Il New York Times ha citato un altro esempio della pressione che subiscono le donne egiziane per non essere “provocanti”: da aprile sette ragazze egiziane sono state detenute per aver pubblicato su TikTok, un social dove si producono e condividono video musicali e di ballo.
– Leggi anche: La repressione dei medici in Egitto durante il coronavirus
Un articolo pubblicato sul sito della Cairo Review of Global Affairs, una rivista legata proprio alla AUC, la scuola privata frequentata da Zaki, ha analizzato l’evoluzione delle condizioni delle donne in Egitto negli ultimi decenni. Ricorda che all’epoca del governo autoritario ma laico di Hosni Mubarak la first lady Suzanne Mubarak fece progredire la legislazione verso l’equità fra uomini e donne, nel contesto dell’occidentalizzazione del paese imposta da Mubarak.
Il problema di queste leggi, secondo l’articolo, è che furono imposte dall’alto, senza essere accompagnate da una sensibilizzazione popolare. E quindi, anche se il paese aveva leggi relativamente progressiste, appena cadde il regime furono quasi tutte eliminate dal governo dei Fratelli Musulmani che prese presto una svolta autoritaria. Quando anche questo governo cadde nel 2013 e fu sostituito da quello di Abdel Fattah al Sisi, la lotta per i diritti delle donne riacquistò di visibilità. Dal 2013 a oggi la situazione è un po’ migliorata, principalmente dal punto di vista della presenza delle donne nella politica (dopo le elezioni parlamentari del 2015 quasi il 15 per cento dei parlamentari erano donne, dopo essere stata a lungo sotto il 5 per cento) e delle leggi sulla famiglia.

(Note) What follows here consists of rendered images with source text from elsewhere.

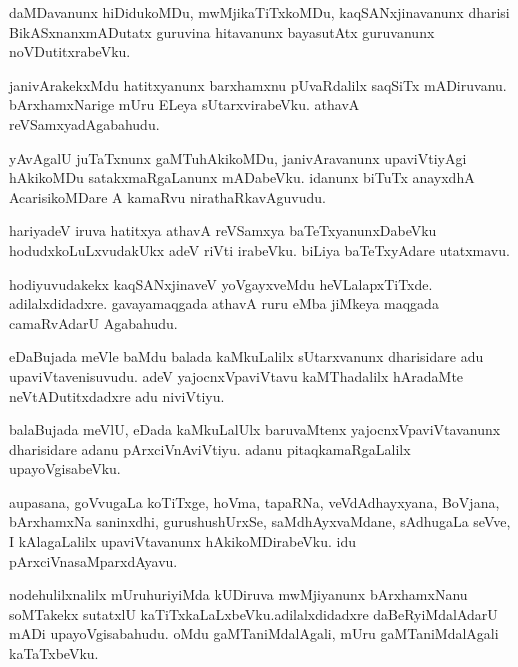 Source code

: \documentclass{article}
\begin{document}
\begin{mn}
daMDavanunx hiDidukoMDu, mwMjikaTiTxkoMDu, kaqSANxjinavanunx dharisi BikASxnanxmADutatx guruvina 
hitavanunx bayasutAtx guruvanunx noVDutitxrabeVku.
\end{mn}

\begin{mn}
janivArakekxMdu hatitxyanunx barxhamxnu pUvaRdalilx saqSiTx mADiruvanu. bArxhamxNarige mUru ELeya 
sUtarxvirabeVku. athavA reVSamxyadAgabahudu.
\end{mn}

\begin{mn}
yAvAgalU juTaTxnunx gaMTuhAkikoMDu, janivAravanunx upaviVtiyAgi hAkikoMDu satakxmaRgaLanunx 
mADabeVku. idanunx biTuTx anayxdhA AcarisikoMDare A kamaRvu nirathaRkavAguvudu.
\end{mn}

\begin{mn}
hariyadeV iruva hatitxya athavA reVSamxya baTeTxyanunxDabeVku hodudxkoLuLxvudakUkx 
adeV riVti irabeVku. biLiya baTeTxyAdare utatxmavu.
\end{mn}

\begin{mn}
hodiyuvudakekx kaqSANxjinaveV yoVgayxveMdu heVLalapxTiTxde. adilalxdidadxre. gavayamaqgada athavA 
ruru eMba jiMkeya maqgada camaRvAdarU Agabahudu.
\end{mn}

\begin{mn}
eDaBujada meVle baMdu balada kaMkuLalilx sUtarxvanunx dharisidare adu upaviVtavenisuvudu. adeV 
yajocnxVpaviVtavu kaMThadalilx hAradaMte neVtADutitxdadxre adu niviVtiyu.
\end{mn}

\begin{mn}
balaBujada meVlU, eDada  kaMkuLalUlx baruvaMtenx yajocnxVpaviVtavanunx dharisidare adanu 
pArxciVnAviVtiyu. adanu pitaqkamaRgaLalilx upayoVgisabeVku.
\end{mn}

\begin{mn}
aupasana, goVvugaLa koTiTxge, hoVma, tapaRNa, veVdAdhayxyana, BoVjana, bArxhamxNa saninxdhi, 
gurushushUrxSe, saMdhAyxvaMdane, sAdhugaLa seVve, I kAlagaLalilx upaviVtavanunx 
hAkikoMDirabeVku. idu pArxciVnasaMparxdAyavu.
\end{mn}

\begin{mn}
nodehulilxnalilx mUruhuriyiMda kUDiruva mwMjiyanunx bArxhamxNanu soMTakekx sutatxlU 
kaTiTxkaLaLxbeVku.adilalxdidadxre daBeRyiMdalAdarU mADi upayoVgisabahudu. oMdu gaMTaniMdalAgali, 
mUru gaMTaniMdalAgali kaTaTxbeVku.
\end{mn}
\end{document}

L’articolo sottolinea da un lato l’importanza che queste nuove leggi siano accompagnate dallo sviluppo della consapevolezza popolare, dall’altro la necessità di sviluppare il femminismo egiziano, che si concentra sui bisogni e la mentalità locali, invece di imporre i linguaggi e le lotte del movimento femminista occidentale. La denuncia di Zaki è stata considerata fin qui un passo avanti per la condizione delle donne egiziane, perché soddisfa entrambe queste condizioni: nasce da una mobilitazione sia dal basso che locale, invece di essere un provvedimento scritto solo nel codice legislativo e distante dalle realtà dei vari territori del paese, come avveniva spesso all’epoca di Mubarak.